# [WHAT THIS TASK INVOLVES]
Scan each line of the entries below for the word "export" and count the ones where it appears. The answer is that number alone.

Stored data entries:
- - -

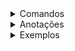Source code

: <details>
<summary>Comandos</summary>

- **AWS CDK**
  <details>
  <summary>Expandir</summary>

  - **cdk bootstrap**
    - Comando só precisa ser executado uma única vez por conta e região
    - Ele é responsável por criar uma infraestrutura na aws na sua conta e na sua região, pra preparar o cdk poder fazer outras instalações/outros deploys

  - **cdk list**
    - Visualizar nosso projeto para saber quais stacks temos dentro do projeto.
    - O nome listado é o que está como segundo parâmetro da instância da classe na pasta `bin`.

      ```typescript
      new EcomerceAwsStack(app, 'EcomerceAwsStack', {});
      ```

  - **cdk deploy --all**
    - Implanta todas as stacks definidas no projeto de uma só vez, criando ou atualizando os recursos na AWS conforme especificado no código.

  - **cdk diff**
    - Compara o estado atual dos recursos na AWS com o que está definido no código do CDK, exibindo as diferenças.

  - **cdk destroy --all**
    - Remove todas as stacks e recursos implantados associados ao projeto, garantindo que nenhum recurso permaneça na AWS.

  </details>
</details>

<details>
<summary>Anotações</summary>

- ### A pasta bin

  <details>
  <summary>Expandir</summary>

  - A pasta `.bin` é a entrada principal do nosso projeto. Quando o projeto for executado, ele será iniciado a partir dela.
  - Essa pasta contém o arquivo responsável por inicializar a execução das stacks e recursos no projeto.
  - Por padrão, ao rodar o projeto com o CDK, ele buscará essa pasta para identificar qual stack inicial será executada.
  - O arquivo dentro de `.bin` normalmente segue o padrão de instanciar a aplicação e as stacks, como exemplificado abaixo:

    ```typescript
    const app = new App();
    new EcomerceAwsStack(app, 'EcomerceAwsStack', {});
    ```

  </details>

- ### Lambda functions

  <details>
  <summary>Expandir</summary>

  - Funções (pequenos trechos de código) que são executados a partir de triggers disparados por eventos.
    - Exemplo de evento:
      - Requisição REST feita por um cliente de fora da AWS para executar a função dentro da nossa infraestrutura.
    - A Lambda é executada dentro de um ambiente de execução que possui tudo que é necessário para nossa função ser executada.
    - Concorrência:
      - Lambdas são concorrentes, então caso haja requisições ao mesmo tempo é possível tratar ambas.
    - Custo:
      - Tempo de execução e memória consumida. Por isso, devemos nos importar com performance e eficiência.

    - **Exemplo de implementação simples de uma Lambda:**

      ```typescript
      import { APIGatewayProxyEvent, APIGatewayProxyResult, Context } from 'aws-lambda';

      export async function handler(event: APIGatewayProxyEvent, ctx: Context): Promise<APIGatewayProxyResult> {
          const { httpMethod, requestContext: { requestId: apiRequestId } } = event;
          const { awsRequestId: lambdaRequestId } = ctx;

          console.log(`API Gateway Request ID: ${apiRequestId} - Lambda Request ID: ${lambdaRequestId}`);

          if (event.resource === '/products' && httpMethod === 'GET') {
              console.log('GET /products');

              return {
                  statusCode: 200,
                  body: JSON.stringify({
                      message: 'GET /products successfully returned (hello CDK)'
                  })
              };
          }

          return {
              statusCode: 400,
              body: JSON.stringify({
                  message: 'Bad Request'
              })
          };
      }
      ```

  </details>

- ### Api Gateway

  <details>
  <summary>Expandir</summary>

  - Recurso que podemos colocar na frente de serviços que expõe APIs pro mundo externo como por exemplo:
    - uma fução lambda que expõe um endpoint rest para ser consumido por algum client (aplicação mobile/web)
  - Por que utilizar API Gateway e não chamar diretamente o endpoint?
    - Validação da URI
        - ele consegue por exemplo validar se a URI está correta e impedir que essa requisição chegue até outro endpoint ou impedir que requisições com outro endereço cheguem na nossa função
    - Validação de verbos HTTP
    - Validação do body
    - Integração com outros recursos da AWS como por exemplo o AWS Cognito
    - Gráfico de monitoramento com logs e gráficos no CloudWatch
        - Custo por requisição e quantidade de dados transferidos

  </details>
</details>

<details>
<summary>Exemplos</summary>

- **Entendendo a classe que representa uma stack**
  - Toda classe que estende de `cdk.Stack` é ou representa uma stack, e dentro dela podemos definir nossos recursos e configurações.

  <details>
  <summary>Expandir</summary>

  - O `cdk.Stack` é a estrutura base no AWS CDK para definir recursos e configurações de infraestrutura.
  - A classe que estende `cdk.Stack` permite configurar e definir os recursos que serão provisionados na AWS, como buckets S3, filas SQS, etc.
  - O exemplo abaixo mostra a estrutura básica de uma classe de stack que pode ser estendida para adicionar mais recursos conforme necessário.

    ```typescript
    import * as cdk from 'aws-cdk-lib';
    import { Construct } from 'constructs';

    export class EcomerceAwsStack extends cdk.Stack {
        constructor(scope: Construct, id: string, props?: cdk.StackProps) {
            super(scope, id, props);

            // O código que define seus recursos vai aqui
            // Exemplo: criar uma fila SQS ou um bucket S3
        }
    }
    ```

  </details>
</details>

- - -

# [SOLUTION FOR THIS PROBLEM]
2